Effect of Race/Ethnicity and Persistent Recognition of Depression on Mortality in Elderly Men With Type 2 Diabetes and Depression

Abstract
OBJECTIVE—To determine whether mortality risk from depression among elderly men with type 2 diabetes differs by ethnicity and persistent recognition of depression. RESEARCH DESIGN AND METHODS—Data on a cohort of 14,500 male veterans with type 2 diabetes were analyzed. Diagnoses of depression and diabetes were based on ICD-9 codes. Persistent recognition was defined as an ICD-9 code for depression documented in at least the second or third visit after the initial diagnosis of depression.
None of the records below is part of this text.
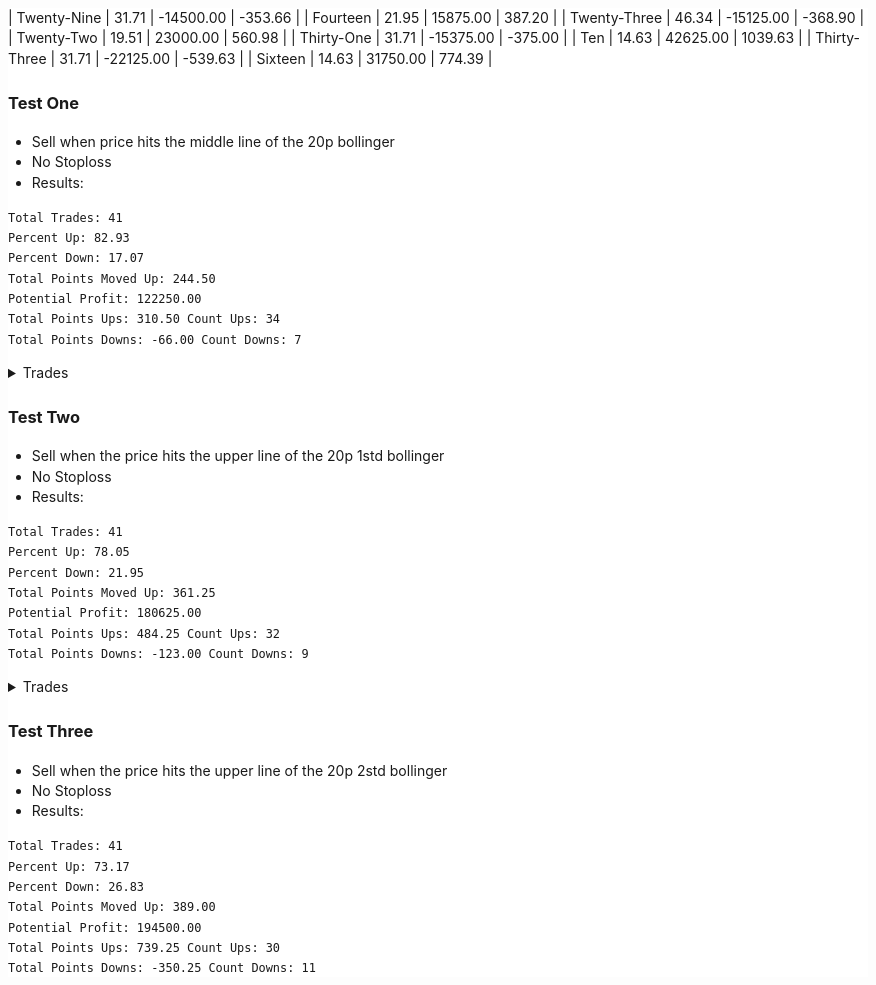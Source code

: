 | Twenty-Nine | 31.71 | -14500.00 | -353.66 |     | Fourteen | 21.95 | 15875.00 | 387.20 |
| Twenty-Three | 46.34 | -15125.00 | -368.90 |     | Twenty-Two | 19.51 | 23000.00 | 560.98 |
| Thirty-One | 31.71 | -15375.00 | -375.00 |     | Ten | 14.63 | 42625.00 | 1039.63 |
| Thirty-Three | 31.71 | -22125.00 | -539.63 |     | Sixteen | 14.63 | 31750.00 | 774.39 |

### Test One
* Sell when price hits the middle line of the 20p bollinger
* No Stoploss
* Results:
```
Total Trades: 41
Percent Up: 82.93
Percent Down: 17.07
Total Points Moved Up: 244.50
Potential Profit: 122250.00
Total Points Ups: 310.50 Count Ups: 34
Total Points Downs: -66.00 Count Downs: 7
```

<details><summary>Trades</summary></details>

### Test Two
* Sell when the price hits the upper line of the 20p 1std bollinger
* No Stoploss
* Results:
```
Total Trades: 41
Percent Up: 78.05
Percent Down: 21.95
Total Points Moved Up: 361.25
Potential Profit: 180625.00
Total Points Ups: 484.25 Count Ups: 32
Total Points Downs: -123.00 Count Downs: 9
```

<details><summary>Trades</summary></details>

### Test Three
* Sell when the price hits the upper line of the 20p 2std bollinger
* No Stoploss
* Results:
```
Total Trades: 41
Percent Up: 73.17
Percent Down: 26.83
Total Points Moved Up: 389.00
Potential Profit: 194500.00
Total Points Ups: 739.25 Count Ups: 30
Total Points Downs: -350.25 Count Downs: 11
```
Hazards of death were compared using Cox proportional hazards regression models adjusting for relevant covariates. RESULTS—Over 10 years, 2,305 deaths were documented. Mortality risk was higher for depressed than nondepressed veterans with diabetes (hazard ratio [HR] 1.6 [95% CI 1.3–1.8]). Among those with depression, mortality risk was lower with persistent recognition (0–2 visits vs. ≥3 visits after initial diagnosis, HR 0.58 [0.40–0.89]) but higher for whites than blacks (1.60 [1.11–2.31]). CONCLUSIONS—Increased mortality from depression differs by ethnicity and persistent recognition.